You wouldn't have to do away with it forcefully. I'm not insinuating we should lead some agressive campaign against all religion.
One way would be to encourage critical thinking and rationality. Wait, why aren't we doing that already?
Causing a shift in society to stick to facts and well proven theories when anything important is concerned needn't be done through methods which infringe on human rights.
There's a certain lack of openness to some other points of view in your words of which you may not be aware. I am a Christian and I do my best to think critically and rationally. Many other Christians do too. We would certainly want to encourage using one's mind to its full potential; it is, after all, a gift from God. I'm sure many people of other faiths have similar feelings. After all, many great logical thinkers throughout the ages have had strong religious faith. Accordingly, I firmly disagree that that encouraging critical thinking would automatically lead to a decline in the love and worship of God or the divine (or however one's particular faith would put it).
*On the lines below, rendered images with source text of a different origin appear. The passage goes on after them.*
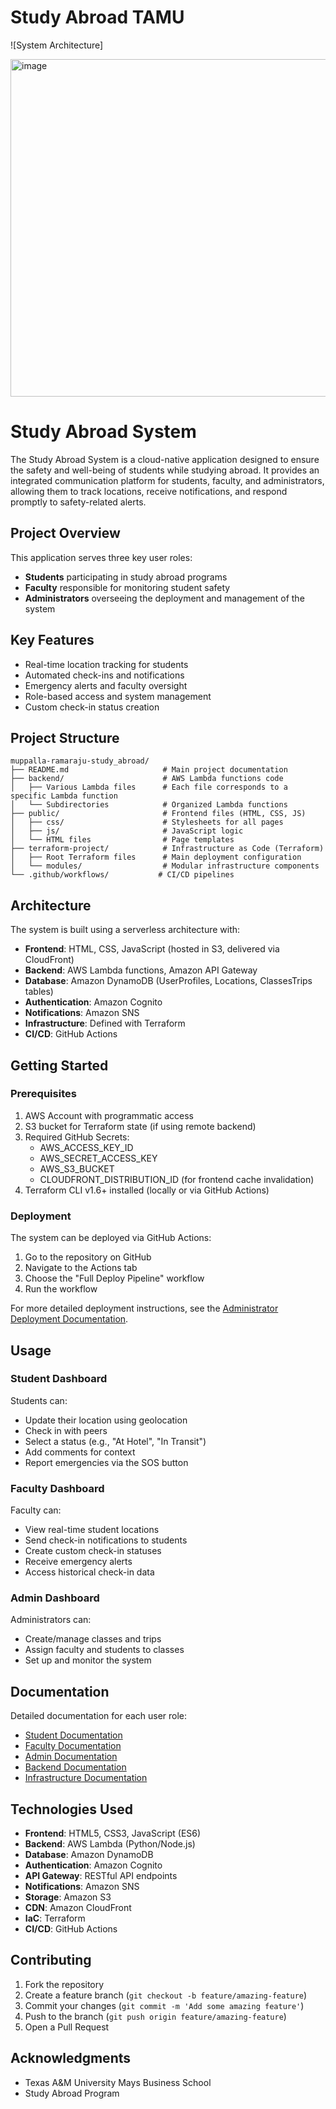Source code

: # Study Abroad TAMU


![System Architecture]

<img width="540" alt="image" src="https://github.com/user-attachments/assets/a1f42567-148e-411a-9c6d-adb367d7491b" />



# Study Abroad System

The Study Abroad System is a cloud-native application designed to ensure the safety and well-being of students while studying abroad. It provides an integrated communication platform for students, faculty, and administrators, allowing them to track locations, receive notifications, and respond promptly to safety-related alerts.

## Project Overview

This application serves three key user roles:
- **Students** participating in study abroad programs
- **Faculty** responsible for monitoring student safety
- **Administrators** overseeing the deployment and management of the system

## Key Features

- Real-time location tracking for students
- Automated check-ins and notifications
- Emergency alerts and faculty oversight
- Role-based access and system management
- Custom check-in status creation

## Project Structure

```
muppalla-ramaraju-study_abroad/
├── README.md                     # Main project documentation
├── backend/                      # AWS Lambda functions code
│   ├── Various Lambda files      # Each file corresponds to a specific Lambda function
│   └── Subdirectories            # Organized Lambda functions
├── public/                       # Frontend files (HTML, CSS, JS)
│   ├── css/                      # Stylesheets for all pages
│   ├── js/                       # JavaScript logic
│   └── HTML files                # Page templates
├── terraform-project/            # Infrastructure as Code (Terraform)
│   ├── Root Terraform files      # Main deployment configuration
│   └── modules/                  # Modular infrastructure components
└── .github/workflows/           # CI/CD pipelines
```

## Architecture

The system is built using a serverless architecture with:

- **Frontend**: HTML, CSS, JavaScript (hosted in S3, delivered via CloudFront)
- **Backend**: AWS Lambda functions, Amazon API Gateway
- **Database**: Amazon DynamoDB (UserProfiles, Locations, ClassesTrips tables)
- **Authentication**: Amazon Cognito
- **Notifications**: Amazon SNS
- **Infrastructure**: Defined with Terraform
- **CI/CD**: GitHub Actions


## Getting Started

### Prerequisites

1. AWS Account with programmatic access
2. S3 bucket for Terraform state (if using remote backend)
3. Required GitHub Secrets:
   - AWS_ACCESS_KEY_ID
   - AWS_SECRET_ACCESS_KEY
   - AWS_S3_BUCKET
   - CLOUDFRONT_DISTRIBUTION_ID (for frontend cache invalidation)
4. Terraform CLI v1.6+ installed (locally or via GitHub Actions)

### Deployment

The system can be deployed via GitHub Actions:

1. Go to the repository on GitHub
2. Navigate to the Actions tab
3. Choose the "Full Deploy Pipeline" workflow
4. Run the workflow

For more detailed deployment instructions, see the [Administrator Deployment Documentation](./docs/admin_deployment.md).

## Usage

### Student Dashboard

Students can:
- Update their location using geolocation
- Check in with peers
- Select a status (e.g., "At Hotel", "In Transit")
- Add comments for context
- Report emergencies via the SOS button

### Faculty Dashboard

Faculty can:
- View real-time student locations
- Send check-in notifications to students
- Create custom check-in statuses
- Receive emergency alerts
- Access historical check-in data

### Admin Dashboard

Administrators can:
- Create/manage classes and trips
- Assign faculty and students to classes
- Set up and monitor the system

## Documentation

Detailed documentation for each user role:

- [Student Documentation](./public/README.md#student-dashboard)
- [Faculty Documentation](./public/README.md#faculty-dashboard)
- [Admin Documentation](./public/README.md#admin-dashboard)
- [Backend Documentation](./backend/README.md)
- [Infrastructure Documentation](./terraform-project/README.md)

## Technologies Used

- **Frontend**: HTML5, CSS3, JavaScript (ES6)
- **Backend**: AWS Lambda (Python/Node.js)
- **Database**: Amazon DynamoDB
- **Authentication**: Amazon Cognito
- **API Gateway**: RESTful API endpoints
- **Notifications**: Amazon SNS
- **Storage**: Amazon S3
- **CDN**: Amazon CloudFront
- **IaC**: Terraform
- **CI/CD**: GitHub Actions

## Contributing

1. Fork the repository
2. Create a feature branch (`git checkout -b feature/amazing-feature`)
3. Commit your changes (`git commit -m 'Add some amazing feature'`)
4. Push to the branch (`git push origin feature/amazing-feature`)
5. Open a Pull Request

## Acknowledgments

- Texas A&M University Mays Business School
- Study Abroad Program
In fact, nothing less than breaching my human rights could convince me to give up my faith. I certainly hope that even that wouldn't make me recant, but it's difficult to know how one would hold up under serious persecution, pain, or the threat of death unless one actually experiences something like that, and we're not always as brave as we'd wish to be. So yes: if you wanted to eliminate my faith, for instance, breaching my rights would be required.
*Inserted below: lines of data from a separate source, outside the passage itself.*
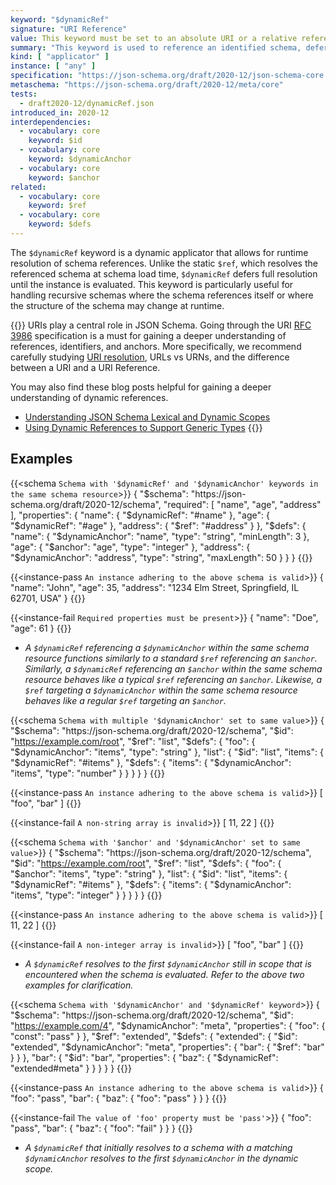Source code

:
 ```yaml
---
keyword: "$dynamicRef"
signature: "URI Reference"
value: This keyword must be set to an absolute URI or a relative reference as defined by [RFC 3986](https://www.rfc-editor.org/info/rfc3986), where its fragment (if any) can consist of a JSON Pointer as defined by [RFC 6901](https://datatracker.ietf.org/doc/html/rfc6901)
summary: "This keyword is used to reference an identified schema, deferring the full resolution until runtime, at which point it is resolved each time it is encountered while evaluating an instance."
kind: [ "applicator" ]
instance: [ "any" ]
specification: "https://json-schema.org/draft/2020-12/json-schema-core.html#section-8.2.3.1"
metaschema: "https://json-schema.org/draft/2020-12/meta/core"
tests:
  - draft2020-12/dynamicRef.json
introduced_in: 2020-12
interdependencies:
  - vocabulary: core
    keyword: $id
  - vocabulary: core
    keyword: $dynamicAnchor
  - vocabulary: core
    keyword: $anchor
related:
  - vocabulary: core
    keyword: $ref
  - vocabulary: core
    keyword: $defs
---
```


The `$dynamicRef` keyword is a dynamic applicator that allows for runtime resolution of schema references. Unlike the static `$ref`, which resolves the referenced schema at schema load time, `$dynamicRef` defers full resolution until the instance is evaluated. This keyword is particularly useful for handling recursive schemas where the schema references itself or where the structure of the schema may change at runtime.

{{<learning-more>}} URIs play a central role in JSON Schema. Going through the
URI [RFC 3986](https://datatracker.ietf.org/doc/html/rfc3986) specification is a
must for gaining a deeper understanding of references, identifiers, and
anchors. More specifically, we recommend carefully studying [URI
resolution](https://datatracker.ietf.org/doc/html/rfc3986#section-5), URLs vs
URNs, and the difference between a URI and a URI Reference.

You may also find these blog posts helpful for gaining a deeper understanding of dynamic references.
* [Understanding JSON Schema Lexical and Dynamic Scopes](https://json-schema.org/blog/posts/understanding-lexical-dynamic-scopes)
* [Using Dynamic References to Support Generic Types](https://json-schema.org/blog/posts/dynamicref-and-generics)
{{</learning-more>}}

## Examples

{{<schema `Schema with '$dynamicRef' and '$dynamicAnchor' keywords in the same schema resource`>}}
{
  "$schema": "https://json-schema.org/draft/2020-12/schema",
  "required": [ "name", "age", "address" ],
  "properties": {
    "name": { "$dynamicRef": "#name" },
    "age": { "$dynamicRef": "#age" },
    "address": { "$ref": "#address" }
  },
  "$defs": {
    "name": {
      "$dynamicAnchor": "name",
      "type": "string",
      "minLength": 3
    },
    "age": {
      "$anchor": "age",
      "type": "integer"
    },
    "address": {
      "$dynamicAnchor": "address",
      "type": "string",
      "maxLength": 50
    }
  }
}
{{</schema>}}

{{<instance-pass `An instance adhering to the above schema is valid`>}}
{
  "name": "John",
  "age": 35,
  "address": "1234 Elm Street, Springfield, IL 62701, USA"
}
{{</instance-pass>}}

{{<instance-fail `Required properties must be present`>}}
{ "name": "Doe", "age": 61 }
{{</instance-fail>}}

* _A `$dynamicRef` referencing a `$dynamicAnchor` within the same schema resource functions similarly to a standard `$ref` referencing an `$anchor`. Similarly, a `$dynamicRef` referencing an `$anchor` within the same schema resource behaves like a typical `$ref` referencing an `$anchor`. Likewise, a `$ref` targeting a `$dynamicAnchor` within the same schema resource behaves like a regular `$ref` targeting an `$anchor`._

{{<schema `Schema with multiple '$dynamicAnchor' set to same value`>}}
{
  "$schema": "https://json-schema.org/draft/2020-12/schema",
  "$id": "https://example.com/root",
  "$ref": "list",
  "$defs": {
    "foo": {
      "$dynamicAnchor": "items",
      "type": "string"
    },
    "list": {
      "$id": "list",
      "items": { "$dynamicRef": "#items" },
      "$defs": {
        "items": {
          "$dynamicAnchor": "items",
          "type": "number"
        }
      }
    }
  }
}
{{</schema>}}

{{<instance-pass `An instance adhering to the above schema is valid`>}}
[ "foo", "bar" ]
{{</instance-pass>}}

{{<instance-fail `A non-string array is invalid`>}}
[ 11, 22 ]
{{</instance-fail>}}

{{<schema `Schema with '$anchor' and '$dynamicAnchor' set to same value`>}}
{
  "$schema": "https://json-schema.org/draft/2020-12/schema",
  "$id": "https://example.com/root",
  "$ref": "list",
  "$defs": {
    "foo": {
      "$anchor": "items",
      "type": "string"
    },
    "list": {
      "$id": "list",
      "items": { "$dynamicRef": "#items" },
      "$defs": {
        "items": {
          "$dynamicAnchor": "items",
          "type": "integer"
        }
      }
    }
  }
}
{{</schema>}}

{{<instance-pass `An instance adhering to the above schema is valid`>}}
[ 11, 22 ]
{{</instance-pass>}}

{{<instance-fail `A non-integer array is invalid`>}}
[ "foo", "bar" ]
{{</instance-fail>}}

* _A `$dynamicRef` resolves to the first `$dynamicAnchor` still in scope that is encountered when the schema is evaluated. Refer to the above two examples for clarification._

{{<schema `Schema with '$dynamicAnchor' and '$dynamicRef' keyword`>}}
{
  "$schema": "https://json-schema.org/draft/2020-12/schema",
  "$id": "https://example.com/4",
  "$dynamicAnchor": "meta",
  "properties": {
    "foo": { "const": "pass" }
  },
  "$ref": "extended",
  "$defs": {
    "extended": {
      "$id": "extended",
      "$dynamicAnchor": "meta",
      "properties": {
        "bar": { "$ref": "bar" }
      }
    },
    "bar": {
      "$id": "bar",
      "properties": {
        "baz": { "$dynamicRef": "extended#meta" }
      }
    }
  }
}
{{</schema>}}

{{<instance-pass `An instance adhering to the above schema is valid`>}}
{
  "foo": "pass",
  "bar": {
    "baz": { "foo": "pass" }
  }
}
{{</instance-pass>}}

{{<instance-fail `The value of 'foo' property must be 'pass'`>}}
{
  "foo": "pass",
  "bar": {
    "baz": { "foo": "fail" }
  }
}
{{</instance-fail>}}

* _A `$dynamicRef` that initially resolves to a schema with a matching `$dynamicAnchor` resolves to the first `$dynamicAnchor` in the dynamic scope._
However, I don't get the impression that you have any such wishes. Either you didn't think that people like me might exist (maybe you still don't; "she hilariously thinks she tries to be rational!" you may laugh, if one could laugh such a mouthful), or you didn't follow your thought of getting rid of religion through to its logical conclusion. Or maybe you just meant that wrongful practices committed by religious people should cease, in which case I agree - though I apply it to everyone, not just religious people. ;-)
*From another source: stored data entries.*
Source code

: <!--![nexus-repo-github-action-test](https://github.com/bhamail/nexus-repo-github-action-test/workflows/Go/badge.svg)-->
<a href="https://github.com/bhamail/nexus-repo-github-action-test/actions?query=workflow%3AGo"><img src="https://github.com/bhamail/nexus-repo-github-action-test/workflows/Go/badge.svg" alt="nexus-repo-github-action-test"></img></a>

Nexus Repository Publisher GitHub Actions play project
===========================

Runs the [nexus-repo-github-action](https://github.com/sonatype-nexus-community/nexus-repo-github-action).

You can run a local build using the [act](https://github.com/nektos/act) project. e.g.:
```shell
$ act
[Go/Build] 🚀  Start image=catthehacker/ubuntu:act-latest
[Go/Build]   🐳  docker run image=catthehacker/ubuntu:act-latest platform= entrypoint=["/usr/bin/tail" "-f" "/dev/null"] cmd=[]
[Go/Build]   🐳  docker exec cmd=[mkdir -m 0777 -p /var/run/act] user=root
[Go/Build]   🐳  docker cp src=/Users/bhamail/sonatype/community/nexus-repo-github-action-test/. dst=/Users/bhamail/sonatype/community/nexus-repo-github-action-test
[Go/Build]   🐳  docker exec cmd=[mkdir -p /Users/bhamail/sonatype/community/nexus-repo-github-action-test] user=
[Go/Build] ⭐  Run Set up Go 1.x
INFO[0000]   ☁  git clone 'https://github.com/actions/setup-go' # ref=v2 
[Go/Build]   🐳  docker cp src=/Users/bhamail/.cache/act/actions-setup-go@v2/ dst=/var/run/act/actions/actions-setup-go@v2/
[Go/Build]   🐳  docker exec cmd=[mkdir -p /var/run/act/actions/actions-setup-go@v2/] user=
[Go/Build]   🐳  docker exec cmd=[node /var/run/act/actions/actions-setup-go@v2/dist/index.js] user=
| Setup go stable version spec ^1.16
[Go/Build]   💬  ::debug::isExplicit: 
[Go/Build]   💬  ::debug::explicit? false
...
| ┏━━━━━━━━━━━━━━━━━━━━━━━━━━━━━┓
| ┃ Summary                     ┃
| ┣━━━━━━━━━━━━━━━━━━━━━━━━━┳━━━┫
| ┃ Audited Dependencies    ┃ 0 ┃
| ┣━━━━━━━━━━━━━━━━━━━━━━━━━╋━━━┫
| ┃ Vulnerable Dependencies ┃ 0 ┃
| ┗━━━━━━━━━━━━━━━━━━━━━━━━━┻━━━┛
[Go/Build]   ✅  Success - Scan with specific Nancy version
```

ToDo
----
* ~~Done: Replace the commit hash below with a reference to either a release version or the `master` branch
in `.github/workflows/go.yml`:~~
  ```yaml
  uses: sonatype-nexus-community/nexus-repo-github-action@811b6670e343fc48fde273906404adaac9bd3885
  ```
Criminal actions such as the one mention in the OP could be lessened by better education and more rational thinking (as could wrongful actions with all kinds of motives). I hope that does happen! But we are missing an important piece of the puzzle: love. Our fellow escapist was right to say that religion isn't just for academics to discuss. God wants us to use our minds, but He also wants us to use our hearts. We need not just a more rational world but also a kinder world. And, in some ways, we need to prefer love - certainly, in the face of the kind of utilitarianism some people would call rational (a rationality based only on numbers), we need to maintain that the few, the poor, and the weak should not be sacrificed for the many, the wealthy, and the strong. So perhaps, in this sense, religion is irrational: it values love, which cannot be measured by any scientific unit. Still, we all know what love is and how valuable it is (or we do if we haven't suffered awful abuse or emotional deprivation), so I like to think this is an irrationality that we share.